For this exercise, output the entries below exactly from the line that holds "## Tech Stack" to the line that holds "2.5.0 - [fix", both ends included. No pictures belong in the copy.

(Records from a data source)
* * * * * * * * *

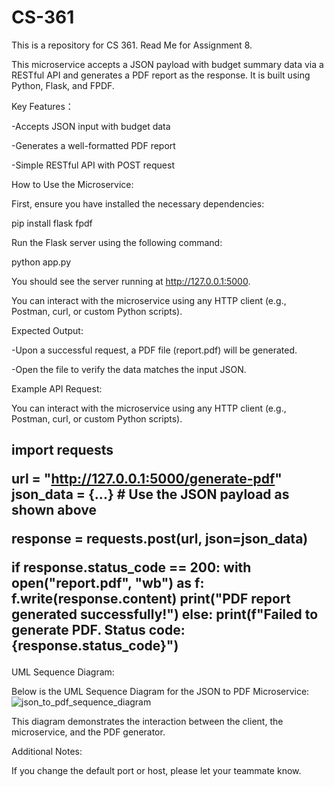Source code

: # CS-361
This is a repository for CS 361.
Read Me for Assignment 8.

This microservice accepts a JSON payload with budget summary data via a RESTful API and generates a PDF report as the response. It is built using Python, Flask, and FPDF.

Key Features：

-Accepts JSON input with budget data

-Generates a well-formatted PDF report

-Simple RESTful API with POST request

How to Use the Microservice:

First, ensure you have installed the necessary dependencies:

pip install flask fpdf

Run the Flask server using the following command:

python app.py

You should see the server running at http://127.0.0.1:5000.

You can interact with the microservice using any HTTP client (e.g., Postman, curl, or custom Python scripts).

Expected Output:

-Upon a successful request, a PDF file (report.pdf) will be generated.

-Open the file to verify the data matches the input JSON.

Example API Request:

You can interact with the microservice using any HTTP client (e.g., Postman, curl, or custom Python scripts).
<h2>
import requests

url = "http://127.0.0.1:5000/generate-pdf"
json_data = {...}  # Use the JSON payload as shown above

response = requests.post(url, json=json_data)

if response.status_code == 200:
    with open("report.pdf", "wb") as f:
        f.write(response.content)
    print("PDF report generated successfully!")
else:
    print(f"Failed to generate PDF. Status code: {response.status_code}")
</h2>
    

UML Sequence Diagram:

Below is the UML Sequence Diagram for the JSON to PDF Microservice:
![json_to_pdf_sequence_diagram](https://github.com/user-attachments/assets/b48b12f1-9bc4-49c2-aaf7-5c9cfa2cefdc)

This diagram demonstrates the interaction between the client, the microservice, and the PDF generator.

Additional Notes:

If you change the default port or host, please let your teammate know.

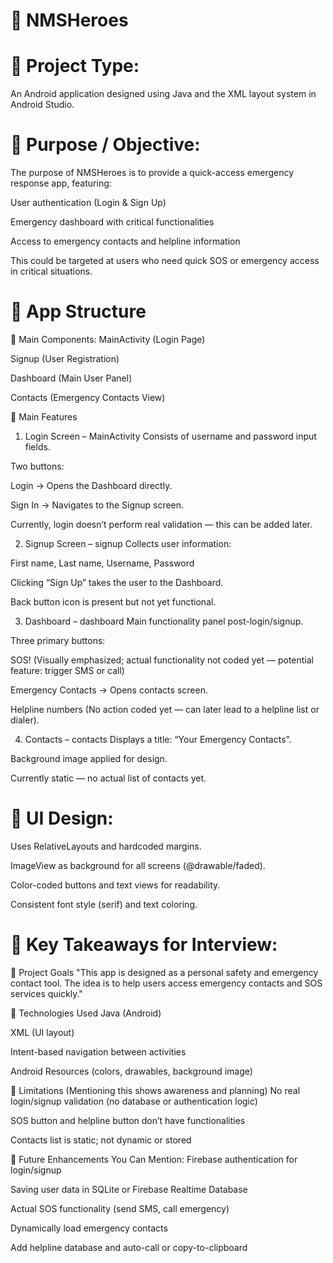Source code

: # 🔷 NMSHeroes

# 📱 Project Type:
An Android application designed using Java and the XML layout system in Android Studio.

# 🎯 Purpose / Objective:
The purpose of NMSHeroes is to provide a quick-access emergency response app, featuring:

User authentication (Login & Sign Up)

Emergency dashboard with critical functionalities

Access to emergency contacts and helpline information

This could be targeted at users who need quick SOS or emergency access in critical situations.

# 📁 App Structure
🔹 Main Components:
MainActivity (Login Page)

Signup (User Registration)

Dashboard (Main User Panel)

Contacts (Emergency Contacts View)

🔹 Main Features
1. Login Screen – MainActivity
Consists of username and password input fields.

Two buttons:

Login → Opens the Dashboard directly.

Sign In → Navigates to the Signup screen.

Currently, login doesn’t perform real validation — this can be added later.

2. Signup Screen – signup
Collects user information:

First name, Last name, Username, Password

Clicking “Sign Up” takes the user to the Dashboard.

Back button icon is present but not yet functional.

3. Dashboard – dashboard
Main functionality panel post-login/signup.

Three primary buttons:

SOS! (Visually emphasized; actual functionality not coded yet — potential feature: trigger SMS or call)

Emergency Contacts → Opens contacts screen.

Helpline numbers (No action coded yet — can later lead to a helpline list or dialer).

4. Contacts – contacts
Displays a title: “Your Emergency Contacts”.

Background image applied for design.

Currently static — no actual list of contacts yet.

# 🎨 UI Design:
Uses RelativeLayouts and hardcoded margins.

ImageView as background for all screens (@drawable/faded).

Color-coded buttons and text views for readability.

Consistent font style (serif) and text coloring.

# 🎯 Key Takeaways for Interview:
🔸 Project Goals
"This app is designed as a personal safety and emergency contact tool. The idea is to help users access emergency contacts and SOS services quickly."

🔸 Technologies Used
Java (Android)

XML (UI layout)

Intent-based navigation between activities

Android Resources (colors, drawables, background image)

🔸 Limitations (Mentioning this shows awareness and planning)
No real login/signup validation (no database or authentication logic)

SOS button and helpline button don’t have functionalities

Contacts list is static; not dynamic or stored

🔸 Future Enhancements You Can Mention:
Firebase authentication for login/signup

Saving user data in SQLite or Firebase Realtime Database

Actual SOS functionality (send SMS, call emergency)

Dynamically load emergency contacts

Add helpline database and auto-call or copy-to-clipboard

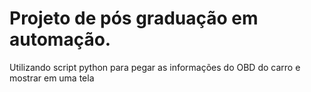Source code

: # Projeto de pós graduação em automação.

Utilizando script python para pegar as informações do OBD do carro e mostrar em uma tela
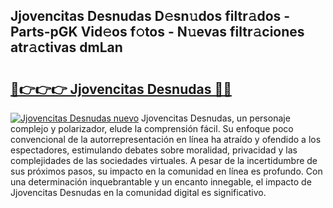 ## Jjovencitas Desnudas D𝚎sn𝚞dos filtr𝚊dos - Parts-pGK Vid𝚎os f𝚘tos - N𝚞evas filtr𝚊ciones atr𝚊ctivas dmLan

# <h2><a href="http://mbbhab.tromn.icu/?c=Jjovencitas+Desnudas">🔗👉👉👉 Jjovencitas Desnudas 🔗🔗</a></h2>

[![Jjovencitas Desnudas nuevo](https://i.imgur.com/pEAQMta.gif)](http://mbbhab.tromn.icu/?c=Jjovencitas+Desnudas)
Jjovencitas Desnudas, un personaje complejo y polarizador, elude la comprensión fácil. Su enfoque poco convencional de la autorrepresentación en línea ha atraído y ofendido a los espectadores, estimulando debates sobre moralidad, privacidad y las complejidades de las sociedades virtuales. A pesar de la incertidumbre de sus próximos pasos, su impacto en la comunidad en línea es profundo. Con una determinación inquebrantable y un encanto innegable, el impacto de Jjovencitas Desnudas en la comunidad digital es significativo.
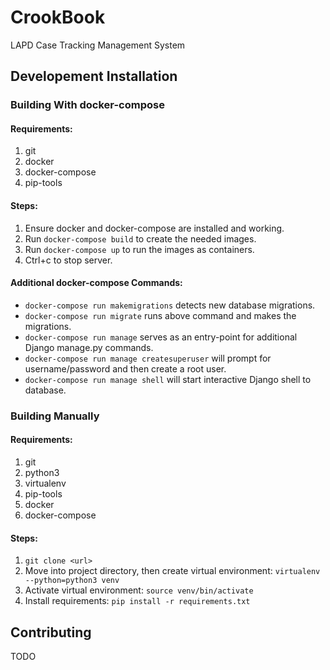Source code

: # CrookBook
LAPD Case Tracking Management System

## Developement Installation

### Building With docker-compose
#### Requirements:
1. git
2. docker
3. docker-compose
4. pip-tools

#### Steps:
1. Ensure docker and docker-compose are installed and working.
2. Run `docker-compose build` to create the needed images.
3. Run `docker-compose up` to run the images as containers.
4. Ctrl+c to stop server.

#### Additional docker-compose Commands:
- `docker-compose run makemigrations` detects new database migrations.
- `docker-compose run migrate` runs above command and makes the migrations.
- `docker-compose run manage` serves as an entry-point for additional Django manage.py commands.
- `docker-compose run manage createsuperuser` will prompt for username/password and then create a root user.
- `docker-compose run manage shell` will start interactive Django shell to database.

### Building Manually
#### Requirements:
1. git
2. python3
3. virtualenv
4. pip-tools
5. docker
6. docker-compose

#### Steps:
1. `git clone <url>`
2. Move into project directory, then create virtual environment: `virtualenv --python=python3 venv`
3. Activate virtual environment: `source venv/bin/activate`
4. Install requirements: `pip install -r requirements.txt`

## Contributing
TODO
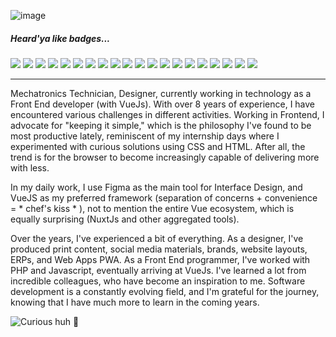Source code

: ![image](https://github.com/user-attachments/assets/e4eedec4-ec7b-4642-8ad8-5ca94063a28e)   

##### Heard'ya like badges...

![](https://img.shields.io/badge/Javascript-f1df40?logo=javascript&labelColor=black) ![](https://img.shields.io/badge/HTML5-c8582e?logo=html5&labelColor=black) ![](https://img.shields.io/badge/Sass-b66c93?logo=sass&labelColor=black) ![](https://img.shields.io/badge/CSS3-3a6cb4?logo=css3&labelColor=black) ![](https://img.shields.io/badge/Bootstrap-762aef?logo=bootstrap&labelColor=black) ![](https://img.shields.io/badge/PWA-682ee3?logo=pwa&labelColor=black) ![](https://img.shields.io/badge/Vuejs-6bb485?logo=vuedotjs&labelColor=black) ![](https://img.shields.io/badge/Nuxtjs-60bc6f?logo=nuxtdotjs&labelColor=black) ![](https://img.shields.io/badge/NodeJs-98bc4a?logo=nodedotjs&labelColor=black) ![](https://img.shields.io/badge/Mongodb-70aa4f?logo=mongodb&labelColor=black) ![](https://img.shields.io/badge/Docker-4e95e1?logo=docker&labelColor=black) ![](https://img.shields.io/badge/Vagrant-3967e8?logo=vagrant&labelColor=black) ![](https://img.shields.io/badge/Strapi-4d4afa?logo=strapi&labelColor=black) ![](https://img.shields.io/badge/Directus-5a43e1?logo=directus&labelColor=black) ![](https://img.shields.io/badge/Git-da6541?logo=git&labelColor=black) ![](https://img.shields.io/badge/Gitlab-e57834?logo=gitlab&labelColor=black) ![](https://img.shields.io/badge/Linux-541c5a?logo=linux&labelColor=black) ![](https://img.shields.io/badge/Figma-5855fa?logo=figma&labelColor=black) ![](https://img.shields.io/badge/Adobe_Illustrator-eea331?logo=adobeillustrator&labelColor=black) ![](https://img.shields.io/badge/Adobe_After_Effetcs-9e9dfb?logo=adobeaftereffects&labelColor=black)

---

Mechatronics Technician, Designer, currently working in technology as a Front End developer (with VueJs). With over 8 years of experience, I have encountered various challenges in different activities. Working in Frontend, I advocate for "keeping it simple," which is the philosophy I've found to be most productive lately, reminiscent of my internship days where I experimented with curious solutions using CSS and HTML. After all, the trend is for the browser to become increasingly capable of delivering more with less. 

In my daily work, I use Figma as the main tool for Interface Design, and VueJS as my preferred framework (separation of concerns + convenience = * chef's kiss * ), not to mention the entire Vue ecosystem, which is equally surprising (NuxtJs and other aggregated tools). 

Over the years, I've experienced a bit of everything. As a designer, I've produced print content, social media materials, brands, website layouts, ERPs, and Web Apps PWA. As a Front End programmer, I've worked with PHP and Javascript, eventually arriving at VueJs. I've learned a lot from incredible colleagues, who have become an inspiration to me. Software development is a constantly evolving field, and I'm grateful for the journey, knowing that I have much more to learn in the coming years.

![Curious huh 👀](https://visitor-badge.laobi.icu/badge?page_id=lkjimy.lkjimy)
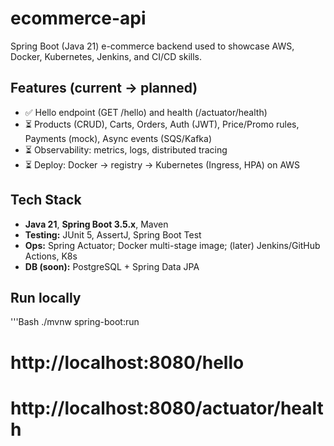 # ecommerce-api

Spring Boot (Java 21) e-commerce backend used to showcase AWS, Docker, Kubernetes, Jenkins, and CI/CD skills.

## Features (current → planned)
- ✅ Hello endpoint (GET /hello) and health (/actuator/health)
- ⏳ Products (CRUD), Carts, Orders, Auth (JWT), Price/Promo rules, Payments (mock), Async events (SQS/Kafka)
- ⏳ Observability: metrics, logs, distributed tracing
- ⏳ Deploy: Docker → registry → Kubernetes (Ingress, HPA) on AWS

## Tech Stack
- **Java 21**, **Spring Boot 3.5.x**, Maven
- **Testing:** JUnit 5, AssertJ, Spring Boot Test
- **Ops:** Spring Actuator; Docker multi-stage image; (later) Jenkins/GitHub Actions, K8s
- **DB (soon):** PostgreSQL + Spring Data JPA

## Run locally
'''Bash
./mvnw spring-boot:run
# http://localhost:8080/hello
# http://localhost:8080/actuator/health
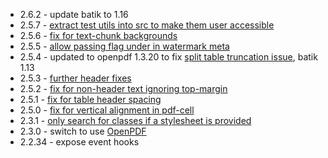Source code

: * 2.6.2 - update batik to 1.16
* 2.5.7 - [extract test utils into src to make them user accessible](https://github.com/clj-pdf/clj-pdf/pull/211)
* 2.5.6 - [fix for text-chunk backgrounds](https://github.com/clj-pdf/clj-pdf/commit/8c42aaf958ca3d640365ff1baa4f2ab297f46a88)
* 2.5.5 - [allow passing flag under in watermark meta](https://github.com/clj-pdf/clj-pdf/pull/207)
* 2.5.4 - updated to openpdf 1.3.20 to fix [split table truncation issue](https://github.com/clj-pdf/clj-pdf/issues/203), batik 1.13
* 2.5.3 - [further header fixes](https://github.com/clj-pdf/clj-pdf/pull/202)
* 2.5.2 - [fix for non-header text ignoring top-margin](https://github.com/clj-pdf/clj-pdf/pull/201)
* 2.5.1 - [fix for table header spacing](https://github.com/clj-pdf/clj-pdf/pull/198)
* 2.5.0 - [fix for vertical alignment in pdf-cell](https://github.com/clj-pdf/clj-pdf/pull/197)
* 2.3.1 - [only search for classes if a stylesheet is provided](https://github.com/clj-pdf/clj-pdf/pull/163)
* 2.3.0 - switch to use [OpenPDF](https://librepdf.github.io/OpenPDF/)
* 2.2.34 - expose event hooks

* * * * * * * * *

(Answer box)
## Tech Stack
- **Java 21**, **Spring Boot 3.5.x**, Maven
- **Testing:** JUnit 5, AssertJ, Spring Boot Test
- **Ops:** Spring Actuator; Docker multi-stage image; (later) Jenkins/GitHub Actions, K8s
- **DB (soon):** PostgreSQL + Spring Data JPA

## Run locally
'''Bash
./mvnw spring-boot:run
# http://localhost:8080/hello
# http://localhost:8080/actuator/health
Source code

: * 2.6.2 - update batik to 1.16
* 2.5.7 - [extract test utils into src to make them user accessible](https://github.com/clj-pdf/clj-pdf/pull/211)
* 2.5.6 - [fix for text-chunk backgrounds](https://github.com/clj-pdf/clj-pdf/commit/8c42aaf958ca3d640365ff1baa4f2ab297f46a88)
* 2.5.5 - [allow passing flag under in watermark meta](https://github.com/clj-pdf/clj-pdf/pull/207)
* 2.5.4 - updated to openpdf 1.3.20 to fix [split table truncation issue](https://github.com/clj-pdf/clj-pdf/issues/203), batik 1.13
* 2.5.3 - [further header fixes](https://github.com/clj-pdf/clj-pdf/pull/202)
* 2.5.2 - [fix for non-header text ignoring top-margin](https://github.com/clj-pdf/clj-pdf/pull/201)
* 2.5.1 - [fix for table header spacing](https://github.com/clj-pdf/clj-pdf/pull/198)
* 2.5.0 - [fix for vertical alignment in pdf-cell](https://github.com/clj-pdf/clj-pdf/pull/197)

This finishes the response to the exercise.